Video Classification CNN - F1 score gets stuck while training the model

I’m trying to replicate the Large-scale Video Classification with Convolutional Neural Networks.
I’ve already downloaded the frames divided homogenuisly in bag of shots. The train and test DataFrames that maintain all the infromations have the following structure:

index 0 1 2 3 4 etc
0 train/-b5vDKaAd9o/bag_of_shots0 0 0 0 0 1
1 train/-b5vDKaAd9o/bag_of_shots1 0 0 0 0 1
2 train/-b5vDKaAd9o/bag_of_shots2 0 0 0 0 1
3 train/5smf0wPlLk4/bag_of_shots0 1 0 1 0 1
etc - - - - - -

With as index the counter, the path of the bag of shots location and the one hot encoding of all labels.

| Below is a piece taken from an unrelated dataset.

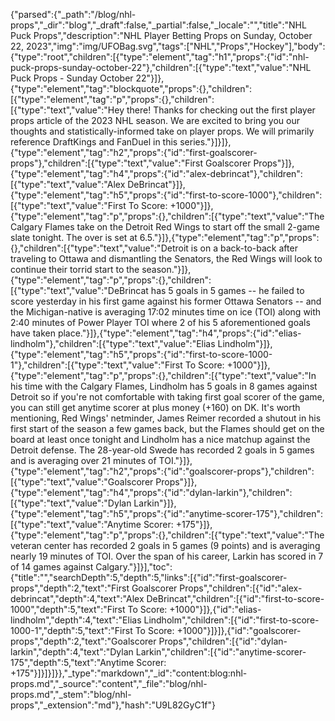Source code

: {"parsed":{"_path":"/blog/nhl-props","_dir":"blog","_draft":false,"_partial":false,"_locale":"","title":"NHL Puck Props","description":"NHL Player Betting Props on Sunday, October 22, 2023","img":"img/UFOBag.svg","tags":["NHL","Props","Hockey"],"body":{"type":"root","children":[{"type":"element","tag":"h1","props":{"id":"nhl-puck-props-sunday-october-22"},"children":[{"type":"text","value":"NHL Puck Props - Sunday October 22"}]},{"type":"element","tag":"blockquote","props":{},"children":[{"type":"element","tag":"p","props":{},"children":[{"type":"text","value":"Hey there! Thanks for checking out the first player props article of the 2023 NHL season. We are excited to bring you our thoughts and statistically-informed take on player props. We will primarily reference DraftKings and FanDuel in this series."}]}]},{"type":"element","tag":"h2","props":{"id":"first-goalscorer-props"},"children":[{"type":"text","value":"First Goalscorer Props"}]},{"type":"element","tag":"h4","props":{"id":"alex-debrincat"},"children":[{"type":"text","value":"Alex DeBrincat"}]},{"type":"element","tag":"h5","props":{"id":"first-to-score-1000"},"children":[{"type":"text","value":"First To Score: +1000"}]},{"type":"element","tag":"p","props":{},"children":[{"type":"text","value":"The Calgary Flames take on the Detroit Red Wings to start off the small 2-game slate tonight. The over is set at 6.5."}]},{"type":"element","tag":"p","props":{},"children":[{"type":"text","value":"Detroit is on a back-to-back after traveling to Ottawa and dismantling the Senators, the Red Wings will look to continue their torrid start to the season."}]},{"type":"element","tag":"p","props":{},"children":[{"type":"text","value":"DeBrincat has 5 goals in 5 games -- he failed to score yesterday in his first game against his former Ottawa Senators -- and the Michigan-native is averaging 17:02 minutes time on ice (TOI) along with 2:40 minutes of Power Player TOI where 2 of his 5 aforementioned goals have taken place."}]},{"type":"element","tag":"h4","props":{"id":"elias-lindholm"},"children":[{"type":"text","value":"Elias Lindholm"}]},{"type":"element","tag":"h5","props":{"id":"first-to-score-1000-1"},"children":[{"type":"text","value":"First To Score: +1000"}]},{"type":"element","tag":"p","props":{},"children":[{"type":"text","value":"In his time with the Calgary Flames, Lindholm has 5 goals in 8 games against Detroit so if you're not comfortable with taking first goal scorer of the game, you can still get anytime scorer at plus money (+160) on DK. It's worth mentioning, Red Wings' netminder, James Reimer recorded a shutout in his first start of the season a few games back, but the Flames should get on the board at least once tonight and Lindholm has a nice matchup against the Detroit defense. The 28-year-old Swede has recorded 2 goals in 5 games and is averaging over 21 minutes of TOI."}]},{"type":"element","tag":"h2","props":{"id":"goalscorer-props"},"children":[{"type":"text","value":"Goalscorer Props"}]},{"type":"element","tag":"h4","props":{"id":"dylan-larkin"},"children":[{"type":"text","value":"Dylan Larkin"}]},{"type":"element","tag":"h5","props":{"id":"anytime-scorer-175"},"children":[{"type":"text","value":"Anytime Scorer: +175"}]},{"type":"element","tag":"p","props":{},"children":[{"type":"text","value":"The veteran center has recorded 2 goals in 5 games (9 points) and is averaging nearly 19 minutes of TOI. Over the span of his career, Larkin has scored in 7 of 14 games against Calgary."}]}],"toc":{"title":"","searchDepth":5,"depth":5,"links":[{"id":"first-goalscorer-props","depth":2,"text":"First Goalscorer Props","children":[{"id":"alex-debrincat","depth":4,"text":"Alex DeBrincat","children":[{"id":"first-to-score-1000","depth":5,"text":"First To Score: +1000"}]},{"id":"elias-lindholm","depth":4,"text":"Elias Lindholm","children":[{"id":"first-to-score-1000-1","depth":5,"text":"First To Score: +1000"}]}]},{"id":"goalscorer-props","depth":2,"text":"Goalscorer Props","children":[{"id":"dylan-larkin","depth":4,"text":"Dylan Larkin","children":[{"id":"anytime-scorer-175","depth":5,"text":"Anytime Scorer: +175"}]}]}]}},"_type":"markdown","_id":"content:blog:nhl-props.md","_source":"content","_file":"blog/nhl-props.md","_stem":"blog/nhl-props","_extension":"md"},"hash":"U9L82GyC1f"}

Now my Custom dataset class is:

class VideoDataset(Dataset):
  def __init__(self, df, transform = None, t = 'single'):
    self.df = df
    self.transform = transform
    self.t = t
  
  def __len__(self):
    return len(self.df)

  def __getitem__(self, index):
    if self.transform is None: self.transform = transforms.ToTensor()
    images_path = self.df.iloc[index, 0]
    
    if self.t == 'single':
      images = self.transform(Image.open(f'{dataset_path}/{images_path}/shot{shots//2}.png'))
    if self.t == 'early':
      images = np.array([self.transform(Image.open(f'{dataset_path}/{images_path}/shot{idx}.png')) for idx in range(shots//3,shots//3*2)])
    if self.t == 'late':
      images = np.array([self.transform(Image.open(f'{dataset_path}/{images_path}/shot0.png')), self.transform(Image.open(f'{dataset_path}/{images_path}/shot{shots-1}.png'))])
    if self.t == 'slow':
      if shots%10 == 0:
        images = np.array([self.transform(Image.open(f'{dataset_path}/{images_path}/shot{idx}.png')) for idx in range((shots/2) - 5, (shots/2) + 5)])
      else:
        images = np.array([self.transform(Image.open(f'{dataset_path}/{images_path}/shot{idx}.png')) for idx in range((shots%10) - (shots%10)//2, shots-(shots%10)//2)])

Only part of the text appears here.